Tetritsikhe (Georgian: თეთრი ციხე) was a village that had disappeared in the historical Erusheti region. This settlement was located within the borders of Dilekdere (Hoshureti) village in the Hanak district of Ardahan Province in Turkey.

==History==
Tetritsikhe (თეთრი ციხე) is composed of the Georgian words "tetri" (თეთრი), meaning white, and "tsihe" (ციხე), meaning fortress. This place name means "White Castle". Tetritsikhe was recorded as "Aghja Kala" (اغجە قلعە) in the Ottoman land-survey register (mufassal defter) of 1595. Georgian Turkologist Sergi Jikia wrote that this place name, like Akçakale in the Çıldır district, may have been translated from Georgian into Turkish.

The Erusheti region, where the village of Tetritsikhe or Aghja Kala is located, was part of historical Georgia. Indeed, the Ottomans captured this region and the village from the Georgians in the mid-16th century. The known old church must also date from that period.

Tetritsikhe or Aghja Kala is recorded in the Ottoman land-survey register (mufassal defter) of 1595 as a village within the Meshe district (nahiye) of the Ardahan-i Büzürg Liva of the Vilayet-i Gürcistan. By this time, the settlement had been completely depopulated. Despite this, a tax of 8,499 akçe was stipulated.

The village of Tetritsikhe, or Aghja Kala, was recorded as Aghja Kala (اغجە قلعە) in the Ottoman cebe defter of Çıldır Province (Eyalet-i Çıldır), covering the period 1694-1732. The village, which occupied the same administrative position, was allocated to a man named Süleyman in exchange for a tax of 2,500 akçe in 1137 AH (1724/1725) and to a man named Ahmed in exchange for a similar tax in 1140 AH (1727/1728).

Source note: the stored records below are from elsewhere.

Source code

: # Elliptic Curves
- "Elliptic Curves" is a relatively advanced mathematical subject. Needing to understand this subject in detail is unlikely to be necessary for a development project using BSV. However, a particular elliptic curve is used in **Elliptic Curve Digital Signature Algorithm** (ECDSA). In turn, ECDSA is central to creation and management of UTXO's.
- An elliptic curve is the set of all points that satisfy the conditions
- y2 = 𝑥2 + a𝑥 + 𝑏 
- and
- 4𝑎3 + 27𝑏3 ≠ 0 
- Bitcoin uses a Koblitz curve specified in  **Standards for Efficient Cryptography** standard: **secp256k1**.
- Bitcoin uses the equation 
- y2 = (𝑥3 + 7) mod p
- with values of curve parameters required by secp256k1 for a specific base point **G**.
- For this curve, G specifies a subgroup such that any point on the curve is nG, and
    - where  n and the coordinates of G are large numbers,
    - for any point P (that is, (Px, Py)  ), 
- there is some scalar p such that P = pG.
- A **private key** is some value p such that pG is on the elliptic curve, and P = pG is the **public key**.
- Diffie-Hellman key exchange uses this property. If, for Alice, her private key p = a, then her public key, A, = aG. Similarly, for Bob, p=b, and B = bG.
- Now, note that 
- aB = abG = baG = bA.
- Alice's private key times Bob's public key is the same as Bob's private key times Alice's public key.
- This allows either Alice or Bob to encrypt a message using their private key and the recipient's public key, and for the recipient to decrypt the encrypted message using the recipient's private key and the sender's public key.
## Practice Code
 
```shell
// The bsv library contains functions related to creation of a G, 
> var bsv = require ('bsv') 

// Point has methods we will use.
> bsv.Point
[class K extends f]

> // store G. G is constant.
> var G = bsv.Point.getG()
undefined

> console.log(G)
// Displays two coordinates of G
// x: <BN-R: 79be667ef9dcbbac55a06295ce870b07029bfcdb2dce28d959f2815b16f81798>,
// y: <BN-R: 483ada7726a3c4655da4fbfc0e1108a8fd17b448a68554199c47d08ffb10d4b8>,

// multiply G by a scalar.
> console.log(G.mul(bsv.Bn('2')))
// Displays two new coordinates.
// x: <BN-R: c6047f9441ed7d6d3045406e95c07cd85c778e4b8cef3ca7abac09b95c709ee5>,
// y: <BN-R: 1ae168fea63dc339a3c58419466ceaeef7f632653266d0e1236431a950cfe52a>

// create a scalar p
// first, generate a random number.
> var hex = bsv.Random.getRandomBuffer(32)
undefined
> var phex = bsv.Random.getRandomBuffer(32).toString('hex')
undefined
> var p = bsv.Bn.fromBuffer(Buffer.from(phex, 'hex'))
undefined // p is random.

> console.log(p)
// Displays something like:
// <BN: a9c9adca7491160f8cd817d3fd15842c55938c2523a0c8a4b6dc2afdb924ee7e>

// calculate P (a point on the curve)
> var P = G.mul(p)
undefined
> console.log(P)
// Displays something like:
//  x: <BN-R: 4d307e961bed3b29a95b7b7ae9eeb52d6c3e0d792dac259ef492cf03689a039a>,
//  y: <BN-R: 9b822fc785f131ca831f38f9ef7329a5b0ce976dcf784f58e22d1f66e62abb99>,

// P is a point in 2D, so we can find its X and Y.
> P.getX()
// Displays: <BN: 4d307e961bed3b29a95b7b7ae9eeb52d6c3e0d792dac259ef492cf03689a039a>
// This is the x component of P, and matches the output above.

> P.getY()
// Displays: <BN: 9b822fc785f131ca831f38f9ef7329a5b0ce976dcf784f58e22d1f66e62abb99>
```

Georgian Turkologist Sergi Jikia, who published the Ottoman mufassal defter, wrote that the village's name appeared on a late Russian map as "Agjakala" (Агджакала), with Harosmani marked at the top. However, the 1886 Russian census did not include this village in the Ardahan district (uchastok) of the Ardahan Okrug. This record indicates that the village of Tetritsihe, or Aghja Kala, had completely disappeared before this date. Indeed, in 1917, Georgian journalist and historian Konstantine Martvileli wrote that the village was abandoned and that the ruins of an old church were found there. It is also understood from Martvileli's information that Tetritsikhe was located somewhere between the villages of Dilekdere and Sevimli.